Cure Terms Glossary


A harder is the term used for a curing agent when the formulation will set hard - i.e. turn glassy. Thus, the term is used for the curatives for epoxy, phenolic and unsaturated polyester resins.

Commonly used hardeners for epoxy resins include active-hydrogen compounds (especially amines) and anhydrides.

For the epoxide-amine reaction, each active hydrogen on the amine is considered potentially active - i.e. both hydrogens on a primary amino (—NH2) group. As a result, a functionality of four or more is not unusual for amine hardeners of epoxy resins. Examples of aliphatic polyamine hardeners (which provide for room-temperature curing), include:

H2NC2H4NHC2H4NH2 diethyelenetriamine functionality = 5
H2NC2H4NHC2H4NHC2H4NH2 triethyelenetetramine functionality = 6

The high cure rates achievable with aliphatic amine hardeners are useful for many applications including adhesives and surface coatings. However a rapid cure is just one consideration; state of cure is another. A fast cure itself is not necessarily a guarantee of a high level of cure, as the onset of vitrification effectively seals the fate of the cure. There are advantages in delaying the onset of vitrification by opting for a high temperature cure, where less active hardeners can prove easier to handle. Examples of less active NH types include: dicyandiamide (DICY), aminopolyamides or aromatic amines, e.g.,

(H2N)2C=NC≡N dicyandiamide, cyanoguanidine functionality = 4

Aminopolyamides are typically liquid condensation products of aliphatic polyamines with unsaturated fatty acids.

The epoxy ring opening reaction by active hydrogen generates further active hydrogen in the form of a secondary alcohol.

The rate of ring opening by amino N-H is very much faster than that by alcoholic OH, such that the latter has little consequence in the curing by amine hardeners. The stoichiometry is effectively 1:1 (one epoxy group per NH). Commercial epoxy resins are at least difunctional in epoxide.

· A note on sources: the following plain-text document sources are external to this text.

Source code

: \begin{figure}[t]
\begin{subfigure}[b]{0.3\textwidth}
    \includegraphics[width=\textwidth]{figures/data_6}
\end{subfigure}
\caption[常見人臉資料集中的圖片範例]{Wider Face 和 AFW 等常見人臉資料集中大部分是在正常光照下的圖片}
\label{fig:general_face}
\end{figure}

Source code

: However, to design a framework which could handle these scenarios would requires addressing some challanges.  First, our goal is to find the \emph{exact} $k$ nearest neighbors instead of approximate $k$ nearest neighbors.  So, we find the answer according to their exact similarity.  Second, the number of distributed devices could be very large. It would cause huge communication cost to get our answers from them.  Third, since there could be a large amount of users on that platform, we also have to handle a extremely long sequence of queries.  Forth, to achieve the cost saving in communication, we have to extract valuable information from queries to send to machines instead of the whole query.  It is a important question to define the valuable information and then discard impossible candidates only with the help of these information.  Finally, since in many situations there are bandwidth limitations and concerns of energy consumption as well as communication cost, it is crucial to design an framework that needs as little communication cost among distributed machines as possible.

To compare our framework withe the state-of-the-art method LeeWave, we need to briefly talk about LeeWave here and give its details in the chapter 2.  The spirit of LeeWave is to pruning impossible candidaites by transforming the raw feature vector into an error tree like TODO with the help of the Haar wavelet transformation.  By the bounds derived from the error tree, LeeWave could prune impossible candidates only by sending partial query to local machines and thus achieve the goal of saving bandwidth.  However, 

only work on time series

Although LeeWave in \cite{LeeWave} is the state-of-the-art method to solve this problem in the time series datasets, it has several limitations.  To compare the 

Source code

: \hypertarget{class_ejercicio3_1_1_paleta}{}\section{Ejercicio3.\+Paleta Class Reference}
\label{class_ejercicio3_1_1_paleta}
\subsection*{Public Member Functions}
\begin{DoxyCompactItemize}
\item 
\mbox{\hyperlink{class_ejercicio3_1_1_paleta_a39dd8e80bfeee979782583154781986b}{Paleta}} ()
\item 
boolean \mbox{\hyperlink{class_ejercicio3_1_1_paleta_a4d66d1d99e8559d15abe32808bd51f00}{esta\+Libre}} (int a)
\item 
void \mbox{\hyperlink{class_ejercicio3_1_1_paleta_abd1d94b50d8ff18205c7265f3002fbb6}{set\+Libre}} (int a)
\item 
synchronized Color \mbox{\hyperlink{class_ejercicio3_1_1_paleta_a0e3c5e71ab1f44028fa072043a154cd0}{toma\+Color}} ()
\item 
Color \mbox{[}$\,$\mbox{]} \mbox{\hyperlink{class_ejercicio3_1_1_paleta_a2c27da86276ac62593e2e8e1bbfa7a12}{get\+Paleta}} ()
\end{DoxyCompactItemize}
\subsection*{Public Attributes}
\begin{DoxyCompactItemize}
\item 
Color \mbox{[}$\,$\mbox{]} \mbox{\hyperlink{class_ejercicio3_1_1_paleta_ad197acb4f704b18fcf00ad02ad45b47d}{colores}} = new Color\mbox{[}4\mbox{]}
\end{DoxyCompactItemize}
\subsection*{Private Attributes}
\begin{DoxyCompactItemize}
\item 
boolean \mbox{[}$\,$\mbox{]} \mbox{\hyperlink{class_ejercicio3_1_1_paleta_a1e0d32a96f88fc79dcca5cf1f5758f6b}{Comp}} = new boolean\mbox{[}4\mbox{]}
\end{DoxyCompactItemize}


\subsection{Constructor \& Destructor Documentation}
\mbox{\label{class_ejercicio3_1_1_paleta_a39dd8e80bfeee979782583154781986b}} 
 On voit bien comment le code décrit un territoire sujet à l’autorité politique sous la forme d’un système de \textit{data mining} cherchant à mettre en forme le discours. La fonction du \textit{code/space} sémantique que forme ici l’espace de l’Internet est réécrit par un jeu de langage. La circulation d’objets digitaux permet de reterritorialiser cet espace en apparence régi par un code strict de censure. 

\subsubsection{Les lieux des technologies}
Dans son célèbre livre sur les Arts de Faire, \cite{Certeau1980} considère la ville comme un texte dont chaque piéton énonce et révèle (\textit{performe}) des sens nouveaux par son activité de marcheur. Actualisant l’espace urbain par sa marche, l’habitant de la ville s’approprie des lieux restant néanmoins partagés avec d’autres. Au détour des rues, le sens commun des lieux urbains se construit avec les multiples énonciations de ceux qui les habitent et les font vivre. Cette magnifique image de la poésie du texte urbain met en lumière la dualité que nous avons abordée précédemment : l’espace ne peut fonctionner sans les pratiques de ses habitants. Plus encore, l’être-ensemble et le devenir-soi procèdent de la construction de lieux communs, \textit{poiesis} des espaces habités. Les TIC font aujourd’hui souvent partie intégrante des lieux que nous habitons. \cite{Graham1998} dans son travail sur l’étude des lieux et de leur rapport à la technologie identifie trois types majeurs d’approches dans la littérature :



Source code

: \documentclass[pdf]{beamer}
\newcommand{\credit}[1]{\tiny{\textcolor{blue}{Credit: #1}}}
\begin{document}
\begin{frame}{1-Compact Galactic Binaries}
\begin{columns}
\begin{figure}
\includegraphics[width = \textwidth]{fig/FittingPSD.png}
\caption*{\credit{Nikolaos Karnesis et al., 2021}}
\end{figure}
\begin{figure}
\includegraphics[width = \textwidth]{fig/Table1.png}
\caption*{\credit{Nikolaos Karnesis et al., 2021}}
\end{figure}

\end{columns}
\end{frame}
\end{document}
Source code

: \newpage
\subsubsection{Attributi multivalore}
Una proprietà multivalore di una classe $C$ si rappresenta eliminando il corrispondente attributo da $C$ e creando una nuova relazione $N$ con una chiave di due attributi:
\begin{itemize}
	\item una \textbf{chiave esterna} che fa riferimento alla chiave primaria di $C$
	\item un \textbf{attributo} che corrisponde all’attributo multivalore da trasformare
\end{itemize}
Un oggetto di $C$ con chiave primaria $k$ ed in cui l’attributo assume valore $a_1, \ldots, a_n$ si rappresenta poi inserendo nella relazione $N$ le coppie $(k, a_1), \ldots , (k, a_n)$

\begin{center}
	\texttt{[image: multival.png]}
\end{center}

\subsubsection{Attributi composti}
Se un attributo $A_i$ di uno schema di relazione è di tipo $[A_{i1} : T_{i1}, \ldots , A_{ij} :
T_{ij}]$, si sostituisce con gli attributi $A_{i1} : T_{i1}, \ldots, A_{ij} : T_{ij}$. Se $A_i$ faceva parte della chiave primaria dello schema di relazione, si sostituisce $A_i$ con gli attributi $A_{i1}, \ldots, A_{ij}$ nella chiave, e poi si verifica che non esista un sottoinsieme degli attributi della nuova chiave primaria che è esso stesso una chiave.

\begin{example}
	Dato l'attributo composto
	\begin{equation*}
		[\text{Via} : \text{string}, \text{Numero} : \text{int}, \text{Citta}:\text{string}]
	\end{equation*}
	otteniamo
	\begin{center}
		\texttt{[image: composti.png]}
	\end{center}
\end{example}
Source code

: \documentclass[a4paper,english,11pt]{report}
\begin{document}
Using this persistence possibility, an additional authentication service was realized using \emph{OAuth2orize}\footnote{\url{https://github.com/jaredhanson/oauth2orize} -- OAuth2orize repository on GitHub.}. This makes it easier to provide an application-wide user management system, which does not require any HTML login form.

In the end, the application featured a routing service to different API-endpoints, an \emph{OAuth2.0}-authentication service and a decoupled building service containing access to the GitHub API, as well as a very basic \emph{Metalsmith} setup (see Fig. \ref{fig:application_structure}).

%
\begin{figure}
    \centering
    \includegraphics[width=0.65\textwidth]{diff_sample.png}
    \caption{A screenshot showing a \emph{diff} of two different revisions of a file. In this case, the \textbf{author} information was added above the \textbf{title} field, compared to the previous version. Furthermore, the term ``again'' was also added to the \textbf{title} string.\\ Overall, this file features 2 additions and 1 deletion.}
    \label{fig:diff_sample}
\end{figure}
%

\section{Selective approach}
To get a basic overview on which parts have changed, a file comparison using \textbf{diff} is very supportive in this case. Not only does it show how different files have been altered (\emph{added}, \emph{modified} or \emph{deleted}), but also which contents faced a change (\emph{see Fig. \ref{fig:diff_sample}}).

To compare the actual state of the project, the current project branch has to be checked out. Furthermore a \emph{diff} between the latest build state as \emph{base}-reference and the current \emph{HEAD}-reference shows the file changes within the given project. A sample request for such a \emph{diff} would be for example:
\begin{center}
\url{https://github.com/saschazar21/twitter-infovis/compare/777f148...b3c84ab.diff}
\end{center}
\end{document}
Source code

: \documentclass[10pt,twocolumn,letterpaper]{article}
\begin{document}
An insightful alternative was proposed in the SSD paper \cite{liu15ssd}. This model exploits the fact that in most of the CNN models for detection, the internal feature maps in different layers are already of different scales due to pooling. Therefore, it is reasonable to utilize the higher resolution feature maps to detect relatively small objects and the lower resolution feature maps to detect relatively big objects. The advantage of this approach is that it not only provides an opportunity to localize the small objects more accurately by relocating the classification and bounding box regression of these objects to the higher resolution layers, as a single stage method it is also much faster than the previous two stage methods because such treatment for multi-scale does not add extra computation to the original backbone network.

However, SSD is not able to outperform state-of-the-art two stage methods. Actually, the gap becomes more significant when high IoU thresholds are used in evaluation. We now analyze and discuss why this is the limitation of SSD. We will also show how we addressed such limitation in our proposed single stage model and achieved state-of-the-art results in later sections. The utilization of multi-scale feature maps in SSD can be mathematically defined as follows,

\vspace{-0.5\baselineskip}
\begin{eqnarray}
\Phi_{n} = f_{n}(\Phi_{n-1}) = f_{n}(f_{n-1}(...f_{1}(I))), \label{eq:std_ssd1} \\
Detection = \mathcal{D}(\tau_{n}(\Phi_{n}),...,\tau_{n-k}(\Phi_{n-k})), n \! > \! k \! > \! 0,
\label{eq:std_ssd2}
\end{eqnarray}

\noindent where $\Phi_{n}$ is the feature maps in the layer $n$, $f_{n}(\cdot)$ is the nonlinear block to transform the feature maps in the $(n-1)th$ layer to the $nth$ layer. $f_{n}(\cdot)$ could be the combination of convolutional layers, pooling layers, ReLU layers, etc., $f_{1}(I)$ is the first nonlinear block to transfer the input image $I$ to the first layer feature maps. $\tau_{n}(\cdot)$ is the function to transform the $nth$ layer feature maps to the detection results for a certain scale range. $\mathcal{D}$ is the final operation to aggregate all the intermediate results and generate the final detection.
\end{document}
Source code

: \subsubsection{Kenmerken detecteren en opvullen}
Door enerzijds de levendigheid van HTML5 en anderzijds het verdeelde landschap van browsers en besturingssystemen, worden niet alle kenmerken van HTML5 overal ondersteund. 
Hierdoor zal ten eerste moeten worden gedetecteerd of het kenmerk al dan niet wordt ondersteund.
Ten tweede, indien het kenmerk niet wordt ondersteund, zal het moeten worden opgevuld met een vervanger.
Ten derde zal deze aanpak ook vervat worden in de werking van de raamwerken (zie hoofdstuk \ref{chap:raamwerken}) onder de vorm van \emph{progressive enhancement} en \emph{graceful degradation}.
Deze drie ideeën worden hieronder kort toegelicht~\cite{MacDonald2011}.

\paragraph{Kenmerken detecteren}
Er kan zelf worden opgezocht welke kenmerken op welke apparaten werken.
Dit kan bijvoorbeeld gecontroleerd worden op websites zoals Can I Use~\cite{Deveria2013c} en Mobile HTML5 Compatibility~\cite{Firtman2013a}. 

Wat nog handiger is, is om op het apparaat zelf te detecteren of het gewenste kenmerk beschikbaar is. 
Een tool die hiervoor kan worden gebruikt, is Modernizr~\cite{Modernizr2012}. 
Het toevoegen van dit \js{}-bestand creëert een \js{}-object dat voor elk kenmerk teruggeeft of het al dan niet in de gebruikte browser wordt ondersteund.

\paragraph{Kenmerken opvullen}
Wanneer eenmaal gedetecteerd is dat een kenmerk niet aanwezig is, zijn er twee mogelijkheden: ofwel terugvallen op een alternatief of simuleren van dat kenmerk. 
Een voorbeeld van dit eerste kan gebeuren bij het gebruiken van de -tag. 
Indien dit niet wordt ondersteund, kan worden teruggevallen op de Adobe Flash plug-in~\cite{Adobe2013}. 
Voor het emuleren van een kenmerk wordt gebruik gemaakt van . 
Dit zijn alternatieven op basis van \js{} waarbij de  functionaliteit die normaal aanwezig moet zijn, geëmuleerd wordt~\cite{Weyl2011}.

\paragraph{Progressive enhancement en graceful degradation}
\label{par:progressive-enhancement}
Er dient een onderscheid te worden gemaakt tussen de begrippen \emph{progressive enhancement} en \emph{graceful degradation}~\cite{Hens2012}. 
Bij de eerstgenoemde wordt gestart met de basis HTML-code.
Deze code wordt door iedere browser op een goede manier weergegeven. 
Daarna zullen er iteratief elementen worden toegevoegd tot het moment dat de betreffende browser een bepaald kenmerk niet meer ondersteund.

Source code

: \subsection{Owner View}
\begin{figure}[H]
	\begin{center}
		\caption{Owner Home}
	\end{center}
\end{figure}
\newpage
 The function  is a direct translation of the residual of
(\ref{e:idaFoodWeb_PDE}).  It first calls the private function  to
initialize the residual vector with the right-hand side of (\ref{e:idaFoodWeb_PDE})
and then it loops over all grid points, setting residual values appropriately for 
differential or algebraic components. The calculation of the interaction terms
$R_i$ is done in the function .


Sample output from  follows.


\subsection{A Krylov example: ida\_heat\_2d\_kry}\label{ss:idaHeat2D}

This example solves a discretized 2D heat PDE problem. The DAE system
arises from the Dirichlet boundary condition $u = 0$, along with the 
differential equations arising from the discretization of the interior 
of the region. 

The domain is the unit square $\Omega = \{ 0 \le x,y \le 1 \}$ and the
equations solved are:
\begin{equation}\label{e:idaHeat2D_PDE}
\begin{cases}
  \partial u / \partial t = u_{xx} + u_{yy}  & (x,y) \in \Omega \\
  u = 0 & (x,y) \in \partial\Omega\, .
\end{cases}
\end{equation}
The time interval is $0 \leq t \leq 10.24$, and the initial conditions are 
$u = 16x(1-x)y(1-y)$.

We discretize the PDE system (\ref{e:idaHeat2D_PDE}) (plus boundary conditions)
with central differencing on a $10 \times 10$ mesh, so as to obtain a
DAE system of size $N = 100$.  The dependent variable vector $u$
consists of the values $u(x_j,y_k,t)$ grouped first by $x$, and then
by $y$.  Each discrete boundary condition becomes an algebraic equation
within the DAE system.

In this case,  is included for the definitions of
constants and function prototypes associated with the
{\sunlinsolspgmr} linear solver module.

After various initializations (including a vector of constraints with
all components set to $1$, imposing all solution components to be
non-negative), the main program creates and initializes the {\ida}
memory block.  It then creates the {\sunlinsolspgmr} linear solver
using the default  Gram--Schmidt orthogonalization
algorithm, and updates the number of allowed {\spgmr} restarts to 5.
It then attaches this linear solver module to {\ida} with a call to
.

Other active-H compounds include polymercaptans, polyphenols and polybasic acids. In the case of polyphenols and polybasic acids, the alcohol produced by epoxy ring opening is also competitive, and the simple stoichiometry of the NH/epoxy reaction is lost. Tertiary amines are catalysts for all these hardeners.

The alcohol from ring opening is also thought to be involved in the cure by anhydride - in this case to initiate sequential ring opening of anhydride and epoxide, i.e.,

The sequence appears to give an overall stoichiometry of 1:1 anhydride:epoxy, although the alcohol/epoxy reaction is also competitive and the optimum stoichiometry will depend on the type and level of any catalysts used. With glycidyl ether resins, anhydrides can offer better high-temperature stability than amine-cured systems.

The hardeners for phenolic (novolak) resins are usually sources of formaldehyde. Hexamethylenetetramine (usually) or paraformaldehyde are two such examples.

A novolak resin is a phenol-formaldehyde condensation prepolymer obtained by using a stoichometric deficiency of formaldehyde. The molar excess of phenol (MW 94.1) over formaldehyde (MW 30.0) is typically in the region of 25% (e.g. 0.8:1 formaldehyde to phenol). A molar excess of formaldehyde over phenol (ideally 1.5:1) is required for a full cure, which suggests something approaching 20 parts (by weight) formaldehyde would be required to cure 100 parts of resin. In practice, 10-15 pph of hexamethylenetetramine are used in typical moulding compounds.

Unsaturated polyester resins undergo a different type of cure from those of epoxies and phenolics. The cure of unsaturated polyester is a free-radical copolymerisation of a polyfunctional polyester with a monomer such a styrene. The hardener is the radical initiator. Typical loading levels are low (e.g. around 1%) which may explain why the initiator is sometimes (incorrectly) called a catalyst. Peroxide initiators are used, the choice depending on the activation required. Diacyl peroxides or peroxyesters usually provide for elevated temperature curing, e.g.,

10 hr half life

benzoyl peroxide 72°C
t-butyl perbenzoate 105°C

Room temperature curing is usually required for hand lay-up procedures and is attainable with a suitable peroxide decomposition catalyst. For example with benzoyl peroxide, N,N-dimethylanilne can be used.

An alternative and commonly-used system is a combination of a hydroperoxide and a redox metal. Hydroperoxides (ROOH) are amongst the mixture of products from ketone oxidation. Typical examples are methyl ethyl ketone peroxide and cyclohexanone peroxide. In unsaturated polyester technology, the commonly-usual term for a peroxide decomposition catalyst is accelerator.